In the end, the majority’s approach rests on the proposition that federal judges have discretion to depart from federal statutes for good reasons — and that judges, rather than the political branches, define which reasons are “good.” Few propositions could be more subversive of the rule of law. Pennsylvania Bureau of Correction is one among many cases denying that federal courts have any such power. The equitable-discretion approach taken in Radix (and by the Solicitor General in French) is far more circumscribed and cannot be reworked to fit § 2244(b)(3)(D). It is that courts may issue injunctions preserving the status quo unless Congress cancels that authority expressly. Although § 3626(e)(2) says that the existing injunction is automatically stayed once 30 days have run, it does not preclude judges from issuing another, identical injunction under their general equitable powers pending further litigation. That seems to me too much an evasion of § 3626(e)(2) to be sound. (Likewise, the maneuver in Triestman v. United States, 124 F.3d 361, 366-67 (2d Cir.1997), of denying the application pro forma and immediately granting rehearing in order to afford more time for decision is a transparent evasion of § 2244(b)(3)(D) because the court’s order does not reflect an actual decision as opposed to a bookkeeping entry. Galtieñ *875has the virtue of candor, and the second circuit apparently ceased using Triest-man’s approach after deciding Galtieri.)

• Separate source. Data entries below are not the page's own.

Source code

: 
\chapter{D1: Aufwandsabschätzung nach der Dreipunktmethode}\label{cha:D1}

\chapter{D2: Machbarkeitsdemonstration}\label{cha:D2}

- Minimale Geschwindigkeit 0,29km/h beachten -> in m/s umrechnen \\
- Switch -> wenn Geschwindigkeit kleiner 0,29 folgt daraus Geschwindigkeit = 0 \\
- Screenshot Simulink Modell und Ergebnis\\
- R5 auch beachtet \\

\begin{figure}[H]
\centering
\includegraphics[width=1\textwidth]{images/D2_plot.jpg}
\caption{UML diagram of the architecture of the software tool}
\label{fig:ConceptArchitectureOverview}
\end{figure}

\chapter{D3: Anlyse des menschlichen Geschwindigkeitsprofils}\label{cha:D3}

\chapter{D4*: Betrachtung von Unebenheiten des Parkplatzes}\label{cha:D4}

Right or wrong, reliance on equitable discretion to preserve the status quo offers no support for my colleagues’ action today. There is no longstanding “general equitable power” to authorize applications for second or successive collateral attacks— the norm is that one is sufficient — and there is no status quo to “preserve” by equitable relief; § 2244(b) is a novelty that must be understood on its own terms. Moreover, the Solicitor General has stressed in French that equitable discretion to extend the 30-day period depends on a strong substantive claim for ongoing relief. My colleagues do not conclude that Gray-Bey has a strong claim that is likely to prevail on further consideration. His claim is weak and readily may be decided now.

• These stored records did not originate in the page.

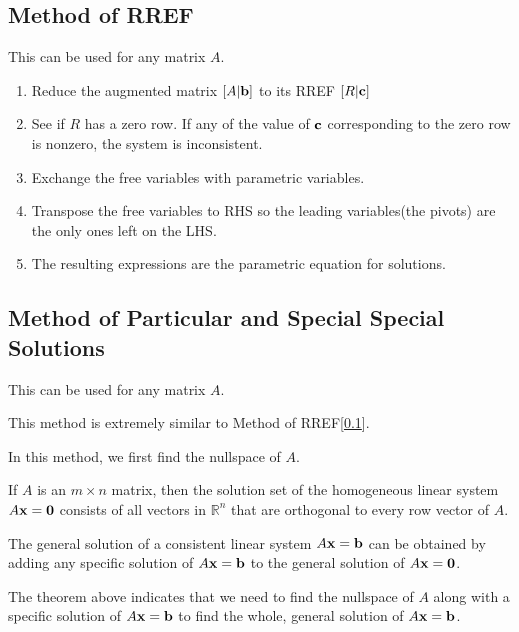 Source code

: \documentclass{report}
\begin{document}
		\subsection{Method of RREF}\label{mthd_rref}
		
		This can be used for any matrix $A$.
		
		\begin{enumerate}
			\item Reduce the augmented matrix $\left[A|\bf{b}\right]$ to its RREF $\left[R|\bf{c}\right]$
			\item See if $R$ has a zero row. If any of the value of $\bf{c}$ corresponding to the zero row is nonzero, the system is inconsistent.
			\item Exchange the free variables with parametric variables.
			\item Transpose the free variables to RHS so the leading variables(the pivots) are the only ones left on the LHS.
			\item The resulting expressions are the parametric equation for solutions.
		\end{enumerate}
		
		\subsection{Method of Particular and Special Special Solutions}
			
			This can be used for any matrix $A$.
			
			This method is extremely similar to Method of RREF[\ref{mthd_rref}].
			
			In this method, we first find the nullspace of $A$.
			
			\begin{thm}
				If $A$ is an $m \times n$ matrix, then the solution set of the homogeneous linear system $A\bf{x}=\bf{0}$ consists of all vectors in $\mathbb{R}^n$ that are orthogonal to every row vector of $A$.
			\end{thm}
			
			\begin{thm}
				The general solution of a consistent linear system $A\bf{x}=\bf{b}$ can be obtained by adding any specific solution of $A\bf{x}=\bf{b}$ to the general solution of $A\bf{x}=\bf{0}$.
			\end{thm}
			
			The theorem above indicates that we need to find the nullspace of $A$ along with a specific solution of $A\bf{x}=\bf{b}$ to find the whole, general solution of $A\bf{x}=\bf{b}$.
			
\end{document}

His initial problem — one that does not make my colleagues’ list of four issues to be briefed — is time. Section 2255 ¶ 6 provides:
A 1-year period of limitation shall apply to a motion under this section. The limitation period shall run from the latest of—
(1) the date on which the judgment of conviction becomes final;
(2) the date on which the impediment to making a motion created by governmental action in violation of the Constitution or laws of the United States is removed, if the movant was prevented from making a motion by such governmental action;
(3) the date on which the right asserted was initially recognized by the Supreme Court, if that right has been newly recognized by the Supreme Court and made retroactively applicable to cases on collateral review; or
(4) the date on which the facts supporting the claim or claims presented could have been discovered through the exercise of due diligence.

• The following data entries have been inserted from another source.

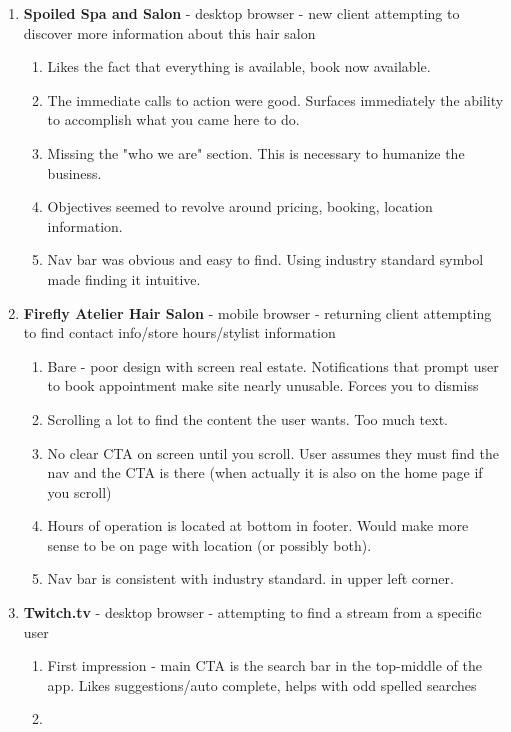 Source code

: \begin{enumerate}
\item
  \textbf{Spoiled Spa and Salon} - desktop browser - new client attempting to discover more information about this hair salon
  \begin{enumerate}
  \item
    Likes the fact that everything is available, book now available.
  \item
    The immediate calls to action were good. Surfaces immediately the ability to accomplish what you came here to do.
  \item
    Missing the "who we are" section. This is necessary to humanize the business.
  \item
    Objectives seemed to revolve around pricing, booking, location information.
  \item
    Nav bar was obvious and easy to find. Using industry standard symbol made finding it intuitive.
  \end{enumerate}
\item
  \textbf{Firefly Atelier Hair Salon} - mobile browser - returning client attempting to find contact info/store hours/stylist information
  \begin{enumerate}
  \item
    Bare - poor design with screen real estate. Notifications that prompt user to book appointment make site nearly unusable. Forces you to dismiss
  \item
    Scrolling a lot to find the content the user wants. Too much text.
  \item
    No clear CTA on screen until you scroll. User assumes they must find the nav and the CTA is there (when actually it is also on the home page if you scroll)
  \item
    Hours of operation is located at bottom in footer. Would make more sense to be on page with location (or possibly both).
  \item
    Nav bar is consistent with industry standard.  in upper left corner.
  \end{enumerate}
\item
  \textbf{Twitch.tv} - desktop browser - attempting to find a stream from a specific user
  \begin{enumerate}
  \item
    First impression - main CTA is the search bar in the top-middle of the app. Likes suggestions/auto complete, helps with odd spelled searches
  \item

\end{enumerate}
\end{enumerate}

Only subsection (3) might authorize Gray-Bey’s application in December 1999, more than six years after his conviction was affirmed (and more than three years after Congress added the one-year period of limitations to the law of collateral attack). But the “right” that Gray-Bey wants to assert “was initially recognized by the Supreme Court” on December 6, 1995, in Bailey v. United States, 516 U.S. 137, 116 S.Ct. 501, 133 L.Ed.2d 472 (1995), more than four years before Gray-Bey filed his application. Far from being unavailable to Gray-Bey until now, Bailey came in time for Gray-Bey to present it on his first collateral attack. Gray-Bey lost not because Bailey is prospective only, but because he neglected to make the argument in the district court even though certiorari had been granted in Bailey on April 17, 1995, and the issue had been percolating for years. 156 F.3d at 742-MS.
Gray-Bey now points to Bousley v. United States, 523 U.S. 614, 118 S.Ct. 1604, 140 L.Ed.2d 828 (1998), which held that implementation of 18 U.S.C. § 924(c)(1) (the statute construed in Bailey) can lead to constitutional problems cognizable on collateral attack. Improper advice to a defendant pleading guilty could make the plea unintelligent, Bousley held; similarly, a trial record that lacks evidence adequate to establish all elements of the offense (as Bailey defines them) could support collateral relief to avoid imprisoning an innocent person. But these are not new principles of constitutional law. Davis v. United States, 417 U.S. 333, 94 S.Ct. 2298, 41 L.Ed.2d 109 (1974), establishes that actual innocence justifies collateral relief under § 2255, cf. Jackson v. Virginia, 443 U.S. 307, 99 S.Ct. 2781, 61 L.Ed.2d 560 (1979), and the rule that involuntary guilty pleas may be set aside is even older. More than a year before Bousley, we applied these principles in collateral attacks based on Bailey. E.g., Stanback v. United States, 113 F.3d 651 (7th Cir.1997). Gray-Bey’s first collateral attack failed solely because he should have *876raised the issue sooner; that conclusion is incompatible with his current submission that 1997 or 1998 was too soon to invoke Bailey. Nothing that happened in 1998 restarts the time for a collateral attack. The initial principle of Bailey, which is the crucial time under § 2255 ¶ 6, dates from 1995, and the retroactivity rules predate Bousley.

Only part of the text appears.